Early passports issued by the State Department worked more as letters of introduction. Initially, there wasn’t even a description of the person. For people who could afford to travel, a passport represented a status symbol, but they weren’t required in order to cross American borders.
The passport ultimately changed to an identification document, and World War I was the catalyst. During the war, most countries introduced emergency passport requirements that became permanent in the 1920s under the guidance of the League of Nations. As a large population started to travel again, people encountered this demand for an identification document.
How did the public react?
It was the first time people of a well-off class encountered a demand to prove their identities. There was shock that their identities were reduced to things like name, height and weight, and, before the photograph, people had to describe what their faces looked like. The romantic sense of oneself—the character and personality—just doesn’t translate to the basic format of a passport.

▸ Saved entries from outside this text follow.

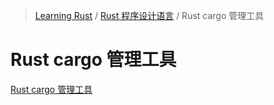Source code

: <!-- Index generated by MDI -->
> [Learning Rust](../../README.md) / [Rust 程序设计语言](../index.md) / Rust cargo 管理工具

# Rust cargo 管理工具

[Rust cargo 管理工具](README.md)
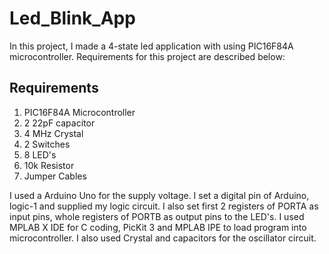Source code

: # Led_Blink_App

In this project, I made a 4-state led application with using PIC16F84A microcontroller. Requirements for this project are described below:

## Requirements

1) PIC16F84A Microcontroller
2) 2 22pF capacitor
3) 4 MHz Crystal
4) 2 Switches
5) 8 LED's
6) 10k Resistor
7) Jumper Cables

I used a Arduino Uno for the supply voltage. I set a digital pin of Arduino, logic-1 and supplied my logic circuit. I also set first 2 registers of PORTA as input pins, whole registers of PORTB as output pins to the LED's. I used MPLAB X IDE for C coding, PicKit 3 and MPLAB IPE to load program into microcontroller. I also used Crystal and capacitors for the oscillator circuit.
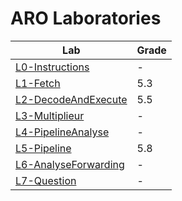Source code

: # ARO Laboratories

| Lab | Grade |
|----|----|
|[L0-Instructions](L1-Instructions/)|-|
|[L1-Fetch](L1-Fetch/)|5.3|
|[L2-DecodeAndExecute](L2-DecodeAndExecute/)|5.5|
|[L3-Multiplieur](L3-Multiplieur/)|-|
|[L4-PipelineAnalyse](L4-PipelineAnalyse/)|-|
|[L5-Pipeline](L5-Pipeline/)|5.8|
|[L6-AnalyseForwarding](L6-AnalyseForwarding/)|-|
|[L7-Question](L7-Question/)|-|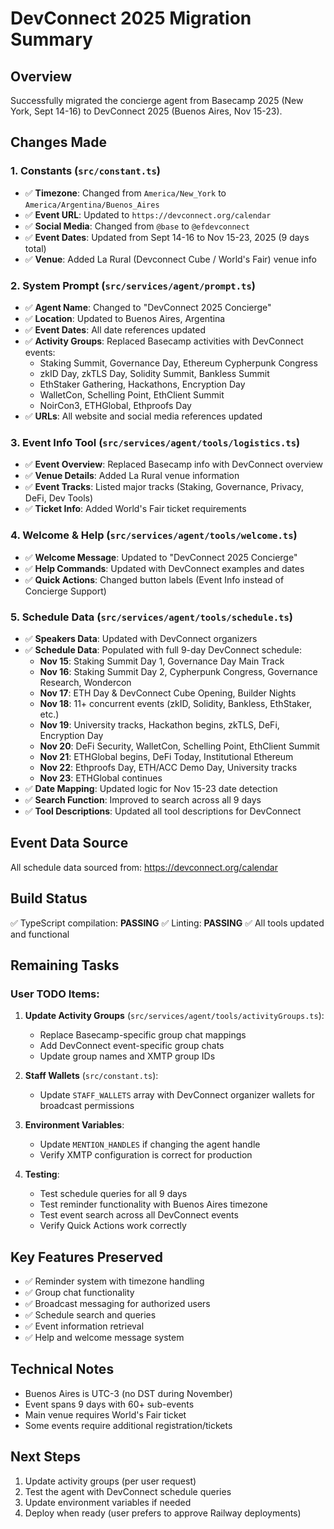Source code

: # DevConnect 2025 Migration Summary

## Overview
Successfully migrated the concierge agent from Basecamp 2025 (New York, Sept 14-16) to DevConnect 2025 (Buenos Aires, Nov 15-23).

## Changes Made

### 1. Constants (`src/constant.ts`)
- ✅ **Timezone**: Changed from `America/New_York` to `America/Argentina/Buenos_Aires`
- ✅ **Event URL**: Updated to `https://devconnect.org/calendar`
- ✅ **Social Media**: Changed from `@base` to `@efdevconnect`
- ✅ **Event Dates**: Updated from Sept 14-16 to Nov 15-23, 2025 (9 days total)
- ✅ **Venue**: Added La Rural (Devconnect Cube / World's Fair) venue info

### 2. System Prompt (`src/services/agent/prompt.ts`)
- ✅ **Agent Name**: Changed to "DevConnect 2025 Concierge"
- ✅ **Location**: Updated to Buenos Aires, Argentina
- ✅ **Event Dates**: All date references updated
- ✅ **Activity Groups**: Replaced Basecamp activities with DevConnect events:
  - Staking Summit, Governance Day, Ethereum Cypherpunk Congress
  - zkID Day, zkTLS Day, Solidity Summit, Bankless Summit
  - EthStaker Gathering, Hackathons, Encryption Day
  - WalletCon, Schelling Point, EthClient Summit
  - NoirCon3, ETHGlobal, Ethproofs Day
- ✅ **URLs**: All website and social media references updated

### 3. Event Info Tool (`src/services/agent/tools/logistics.ts`)
- ✅ **Event Overview**: Replaced Basecamp info with DevConnect overview
- ✅ **Venue Details**: Added La Rural venue information
- ✅ **Event Tracks**: Listed major tracks (Staking, Governance, Privacy, DeFi, Dev Tools)
- ✅ **Ticket Info**: Added World's Fair ticket requirements

### 4. Welcome & Help (`src/services/agent/tools/welcome.ts`)
- ✅ **Welcome Message**: Updated to "DevConnect 2025 Concierge"
- ✅ **Help Commands**: Updated with DevConnect examples and dates
- ✅ **Quick Actions**: Changed button labels (Event Info instead of Concierge Support)

### 5. Schedule Data (`src/services/agent/tools/schedule.ts`)
- ✅ **Speakers Data**: Updated with DevConnect organizers
- ✅ **Schedule Data**: Populated with full 9-day DevConnect schedule:
  - **Nov 15**: Staking Summit Day 1, Governance Day Main Track
  - **Nov 16**: Staking Summit Day 2, Cypherpunk Congress, Governance Research, Wondercon
  - **Nov 17**: ETH Day & DevConnect Cube Opening, Builder Nights
  - **Nov 18**: 11+ concurrent events (zkID, Solidity, Bankless, EthStaker, etc.)
  - **Nov 19**: University tracks, Hackathon begins, zkTLS, DeFi, Encryption Day
  - **Nov 20**: DeFi Security, WalletCon, Schelling Point, EthClient Summit
  - **Nov 21**: ETHGlobal begins, DeFi Today, Institutional Ethereum
  - **Nov 22**: Ethproofs Day, ETH/ACC Demo Day, University tracks
  - **Nov 23**: ETHGlobal continues
- ✅ **Date Mapping**: Updated logic for Nov 15-23 date detection
- ✅ **Search Function**: Improved to search across all 9 days
- ✅ **Tool Descriptions**: Updated all tool descriptions for DevConnect

## Event Data Source
All schedule data sourced from: https://devconnect.org/calendar

## Build Status
✅ TypeScript compilation: **PASSING**
✅ Linting: **PASSING**
✅ All tools updated and functional

## Remaining Tasks

### User TODO Items:
1. **Update Activity Groups** (`src/services/agent/tools/activityGroups.ts`):
   - Replace Basecamp-specific group chat mappings
   - Add DevConnect event-specific group chats
   - Update group names and XMTP group IDs

2. **Staff Wallets** (`src/constant.ts`):
   - Update `STAFF_WALLETS` array with DevConnect organizer wallets for broadcast permissions

3. **Environment Variables**:
   - Update `MENTION_HANDLES` if changing the agent handle
   - Verify XMTP configuration is correct for production

4. **Testing**:
   - Test schedule queries for all 9 days
   - Test reminder functionality with Buenos Aires timezone
   - Test event search across all DevConnect events
   - Verify Quick Actions work correctly

## Key Features Preserved
- ✅ Reminder system with timezone handling
- ✅ Group chat functionality
- ✅ Broadcast messaging for authorized users
- ✅ Schedule search and queries
- ✅ Event information retrieval
- ✅ Help and welcome message system

## Technical Notes
- Buenos Aires is UTC-3 (no DST during November)
- Event spans 9 days with 60+ sub-events
- Main venue requires World's Fair ticket
- Some events require additional registration/tickets

## Next Steps
1. Update activity groups (per user request)
2. Test the agent with DevConnect schedule queries
3. Update environment variables if needed
4. Deploy when ready (user prefers to approve Railway deployments)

As a result, there was a movement in the 1920s labeled “the passport nuisance.” People were concerned about the demand to prove their identity through documents. The perception was that identification documents were for criminals and the insane, people who could not be trusted — not well-to-do folk. The application requirements were also seen as an invasion of privacy.
Today passports are often used as proof of citizenship. Was that always the case?
Until 1856, there was no actual law stating that passports had to be issued to citizens. In the midst of this uncertainty, free African Americans applied for passports as part of their demand for citizenship. After 1856, the State Department occasionally used passports to define “good citizenship.” In the late 1880s, Mormons were not issued passports on the assumption they were traveling to recruit polygamists. Until the 1920s, married couples traveling abroad were issued joint passports in the name of the husband. In the 1950s, suspected communist sympathizers were not issued passports.
Your book covers the passport’s history into the 1940s. But in a post-9/11 world, how do you think the role of the passport has changed or will evolve?
Post-9/11, foreigners are digitally fingerprinted when they enter the country. Unlike additional passport requirements, this was met with resistance. People made arguments reminiscent of the 1920s, like, “I’m not a criminal.”
The passport continues to be a very important document for national security. World War I made it so, and I think the U.S. response to 9/11 has again emphasized its significance. Both were times of war. What is missing this time is the affront of being asked for an identification document itself. We’re used to that demand now.